3.4. Plant–Microbe Genera Associations

In the four forest stands, an average of eight bacterial phyla were associated with plants, mainly consisting of two phyla (Proteobacteria and Acidobacteria) (Figure 3). There were three fungal phyla associated with plants, mainly Ascomycota (Figure 4). The plants classified as hubs (module hubs and network hubs) showed associations with more microorganisms. In the plant–bacteria network, most plants were classified as module hubs or network hubs in the four forest stands (Figure 2a–d), and each plant was associated with microorganisms (Figure 3). In the plant–fungi network, A. hainanensis, D. cathayensis, Winchia calophylla and G. subaequlis were classified as module hubs or network hubs in the CC forest stand (Figure 2f), most plants were classified as module hubs or network hubs in the SL and OG forest stands (Figure 2g,h), and these plants was associated with most microorganisms (Figure 4).
Different plant species had preferential associations with specific fungal taxa over bacterial taxa at the genus level. In the plant–bacteria network, there were 13 bacteria genera that generally showed consistent associations with most plant species in the four forest types, including Proteobacteria (Stella, Rhizomicrobium and Kofleria), Acidobacteria (Gp1, Gp2, Gp3, Gp6 and Candidatus solibacter), Actinobacteria (Mycobacterium, Gaiella and Aciditerrimonas), Planctomycetes (Gemmata and Aquisphaera), Chloroflexi (Ktedonobacter) and Candidate division WPS−2 (WPS−2 genera incertae sedis). In the plant–fungi network, the genera Sphaerostilbella and Metarhizium were only associated with A. dioica, Aspergillus was only associated with Breynia rostrata, and Talaromyces, Clitopilus and Chaetosphaeria were only associated with P. rubra in the SB forest stand (Figure 4a). The genera Pestalotiopsis and Cladophialophora were only associated with A. hainanensis, Phialocephala, Metacordyceps and Archaeorhizomyces were only associated with D. cathayensis, and Humicola and Gliocephalotrichum were only associated with L. chinensis in the CC forest stand (Figure 4b). The genera Metacordyceps was only associated with Neolitsea oblongifolia, and Trichosporon, Ilyonectria and Cylindrocladium were only associated with Symplocos adenopus in the SL forest stand (Figure 4c). The genera Geminibasidium was only associated with Beilschmiedia laevis, and Clavaria was only associated with Cryptocarya metcalfiana in the OG forest stand (Figure 4d).

4. Discussion

Molecular ecological network analysis simplifies the complex process of analyzing large amounts of data and aids in better understanding the relationships between microorganisms. The stability of a molecular network is closely related to the complexity of the network—the more complex the microbial community, the more stable the microbial community [35,36]. Diversity of interaction types (moderate mixture of antagonistic and mutualistic interactions) can stabilize population dynamics [35], indicating that soil microbial community stability is higher in the selective cutting and clear cutting stands than in old growth forest. In contrast, the stability of the soil microbial community was lower in the slash and burn stands than in old growth forest. In this study, the positive proportion of bacterial–fungal networks in slash-and-burn stands was as high as 93%, indicating an increased mutualism between bacteria and fungi. The increased proportion of negative correlation in selective cutting stands indicates an increase in antagonistic interactions between bacteria and fungi, which reflect the competition between soil bacteria and fungi for limited resources within a unique environmental niche [36]. Modularity prevailed in the molecular ecological network [21]. A network module is a group of species that are highly associated with each other, but had much fewer associations with other modules species [21], which could be perceived as niches [37]. In the bacterial–fungal networks, a higher modularity was observed in the clear cutting and selective cutting stands, suggesting niche differentiation (i.e., the microbial community segregated into finer niches and functional units). Such niche differentiation is an important factor in shaping interactive species and maintaining biodiversity at different scales [38].

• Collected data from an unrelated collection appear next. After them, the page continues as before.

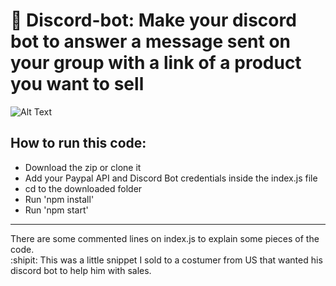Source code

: # :robot: Discord-bot: Make your discord bot to answer a message sent on your group with a link of a product you want to sell

![Alt Text](https://media1.giphy.com/media/RlwexIl93DY83TP4ZA/giphy.gif)

## How to run this code: 
- Download the zip or clone it
- Add your Paypal API and Discord Bot credentials inside the index.js file
- cd to the downloaded folder
- Run 'npm install'
- Run 'npm start'
------------------------------------------------------------
There are some commented lines on index.js to explain some pieces of the code. <br/>
:shipit: This was a little snippet I sold to a costumer from US that wanted his discord bot to help him with sales.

Different from bacterial–fungal networks, the plant–bacteria and plant–fungi ecological networks of the clear cutting stand was relatively simple. Clear cutting drastically changes the stand structure and removes the forest canopy [39], leading to the plant community’s slow recovery, suggesting that plant–microbe associations lag behind bacterial–fungal associations. Coexistence of nested and modularity properties is crucial for the resilience and structural stability of ecosystem communities [40]. Nestedness depends on the neutral theory of community construction, while modularity depends on local adaptation and competition [41]. Studies have found that modularity is strong in trophic networks, while nested structures are strong in mutualistic networks [42]. Low nestedness is very important for resilience and structural stability of ecological communities [43]. Non-nested structures have been observed both in plant–bacteria and plant–fungi ecological networks, which may be due to the both plant–bacteria and plant–fungi ecological network belonging to trophic networks [42], and this may be a typical feature of interdomain ecological networks [22], indicating that species preferences are divided to avoid competition and thus favor system-wide resource allocation [44].

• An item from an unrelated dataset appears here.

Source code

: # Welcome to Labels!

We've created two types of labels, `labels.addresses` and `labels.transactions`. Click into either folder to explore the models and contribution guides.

Ecological networks are usually divided into modules of closely interacting species, which are connected by some supergeneralist that serves as a hub or connector species [45]. Most microorganisms are within plant-related modules rather than across modules, suggesting a specialized association between plants and microorganisms [22]. A species defined as a hub is highly associated with other species and has a strong influence on community structures [21]. Removing the hub (keystone species/taxa) can cause drastic changes in community structure and function [46]. The loss of a keystone species leads to a loss of function, and in the case of functional redundancy, observed differences in the taxonomic composition of microbial communities do not imply a loss of function [47]. In this study, different keystone species were found in four forest stands, suggesting that there may be functional redundancy, leading to an alternative stable state [46]. The significant reduction in plant species and the change in dominant species will drastically change the relationship between plants and microorganisms [48]. Some different plant species are associated with different microbial genera in the four different forest stands, suggesting that plants adapt dynamically by regulating their microbiomes. In addition, it appears that keystone species can use differing strategies to shape their microbiomes to their advantage [46,47]. Different plant species had more preferential associations with specific fungal genera than bacterial genera, suggesting that bacteria may also have functional redundancy.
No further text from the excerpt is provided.